=== Begin Enclosure ===
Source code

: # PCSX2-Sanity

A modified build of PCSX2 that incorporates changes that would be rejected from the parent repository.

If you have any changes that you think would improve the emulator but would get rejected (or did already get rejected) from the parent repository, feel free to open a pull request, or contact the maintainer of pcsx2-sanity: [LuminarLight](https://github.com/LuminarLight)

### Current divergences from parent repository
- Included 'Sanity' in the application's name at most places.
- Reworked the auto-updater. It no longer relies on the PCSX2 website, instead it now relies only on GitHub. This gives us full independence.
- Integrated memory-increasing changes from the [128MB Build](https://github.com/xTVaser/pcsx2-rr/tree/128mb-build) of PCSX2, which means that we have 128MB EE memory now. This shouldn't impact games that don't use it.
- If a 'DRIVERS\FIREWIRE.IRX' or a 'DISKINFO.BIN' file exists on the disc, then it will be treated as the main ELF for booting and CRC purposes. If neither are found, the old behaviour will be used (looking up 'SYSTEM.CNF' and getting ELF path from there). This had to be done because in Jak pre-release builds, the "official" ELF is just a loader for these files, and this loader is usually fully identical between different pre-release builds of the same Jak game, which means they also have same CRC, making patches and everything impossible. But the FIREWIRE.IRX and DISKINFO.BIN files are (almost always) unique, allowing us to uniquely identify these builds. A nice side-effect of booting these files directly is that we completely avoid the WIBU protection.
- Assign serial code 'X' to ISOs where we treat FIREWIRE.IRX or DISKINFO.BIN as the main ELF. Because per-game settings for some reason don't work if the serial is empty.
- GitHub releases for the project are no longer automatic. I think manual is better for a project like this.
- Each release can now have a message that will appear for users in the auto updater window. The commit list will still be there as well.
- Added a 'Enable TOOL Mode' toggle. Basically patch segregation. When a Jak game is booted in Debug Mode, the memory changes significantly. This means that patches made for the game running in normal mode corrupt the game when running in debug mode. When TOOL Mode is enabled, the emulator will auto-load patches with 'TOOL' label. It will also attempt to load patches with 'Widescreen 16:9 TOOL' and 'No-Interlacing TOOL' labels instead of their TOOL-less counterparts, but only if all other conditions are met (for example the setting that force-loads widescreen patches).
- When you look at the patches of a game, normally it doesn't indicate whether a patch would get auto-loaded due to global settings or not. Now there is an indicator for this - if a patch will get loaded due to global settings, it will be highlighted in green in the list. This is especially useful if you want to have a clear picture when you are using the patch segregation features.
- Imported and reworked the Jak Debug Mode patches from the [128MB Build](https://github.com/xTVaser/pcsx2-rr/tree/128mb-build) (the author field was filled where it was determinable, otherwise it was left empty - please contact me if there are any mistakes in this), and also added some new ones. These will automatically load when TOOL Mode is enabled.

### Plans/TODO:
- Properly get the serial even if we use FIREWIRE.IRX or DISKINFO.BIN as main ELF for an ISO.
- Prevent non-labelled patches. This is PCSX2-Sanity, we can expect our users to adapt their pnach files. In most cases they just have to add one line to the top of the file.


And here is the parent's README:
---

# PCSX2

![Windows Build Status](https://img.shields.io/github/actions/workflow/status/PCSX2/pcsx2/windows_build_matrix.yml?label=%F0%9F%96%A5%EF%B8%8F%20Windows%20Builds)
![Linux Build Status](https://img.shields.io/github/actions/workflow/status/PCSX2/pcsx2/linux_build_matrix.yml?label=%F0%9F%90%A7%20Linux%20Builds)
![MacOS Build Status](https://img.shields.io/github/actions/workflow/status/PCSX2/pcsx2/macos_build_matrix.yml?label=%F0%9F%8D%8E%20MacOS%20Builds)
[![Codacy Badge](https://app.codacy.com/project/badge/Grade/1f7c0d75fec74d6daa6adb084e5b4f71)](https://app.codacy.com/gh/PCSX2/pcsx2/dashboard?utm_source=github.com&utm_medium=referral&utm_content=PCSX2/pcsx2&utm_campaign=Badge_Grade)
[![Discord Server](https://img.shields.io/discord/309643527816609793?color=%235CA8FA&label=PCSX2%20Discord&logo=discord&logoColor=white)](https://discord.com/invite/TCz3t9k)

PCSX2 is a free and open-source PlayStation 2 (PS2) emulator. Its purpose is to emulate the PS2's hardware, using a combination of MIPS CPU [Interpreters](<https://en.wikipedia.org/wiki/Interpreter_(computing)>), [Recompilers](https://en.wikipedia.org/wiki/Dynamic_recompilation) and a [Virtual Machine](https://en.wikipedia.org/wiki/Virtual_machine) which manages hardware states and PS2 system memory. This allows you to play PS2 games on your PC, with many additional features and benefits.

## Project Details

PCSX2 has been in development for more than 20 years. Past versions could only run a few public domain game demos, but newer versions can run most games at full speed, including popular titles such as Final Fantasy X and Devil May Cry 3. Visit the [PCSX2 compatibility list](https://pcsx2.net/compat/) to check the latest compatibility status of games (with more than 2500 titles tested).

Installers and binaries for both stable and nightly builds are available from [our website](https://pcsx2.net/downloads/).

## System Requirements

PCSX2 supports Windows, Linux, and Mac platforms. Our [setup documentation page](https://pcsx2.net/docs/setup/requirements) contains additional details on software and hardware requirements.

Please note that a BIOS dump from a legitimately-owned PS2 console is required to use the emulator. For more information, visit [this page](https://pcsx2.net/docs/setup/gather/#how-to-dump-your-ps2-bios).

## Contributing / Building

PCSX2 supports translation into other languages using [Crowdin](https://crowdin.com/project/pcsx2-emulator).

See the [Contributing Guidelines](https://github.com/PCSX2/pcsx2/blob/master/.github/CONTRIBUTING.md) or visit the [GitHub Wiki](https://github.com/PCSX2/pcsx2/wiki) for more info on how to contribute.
=== End Enclosure ===
§ **WHAT TO PRODUCE**
Look above for the line with "If you have" and the line with "- Integrated memory-increasing". Write out those two lines and all the lines between them, exactly, and no others.

§ **EXERCISE OUTPUT**
If you have any changes that you think would improve the emulator but would get rejected (or did already get rejected) from the parent repository, feel free to open a pull request, or contact the maintainer of pcsx2-sanity: [LuminarLight](https://github.com/LuminarLight)

### Current divergences from parent repository
- Included 'Sanity' in the application's name at most places.
- Reworked the auto-updater. It no longer relies on the PCSX2 website, instead it now relies only on GitHub. This gives us full independence.
- Integrated memory-increasing changes from the [128MB Build](https://github.com/xTVaser/pcsx2-rr/tree/128mb-build) of PCSX2, which means that we have 128MB EE memory now. This shouldn't impact games that don't use it.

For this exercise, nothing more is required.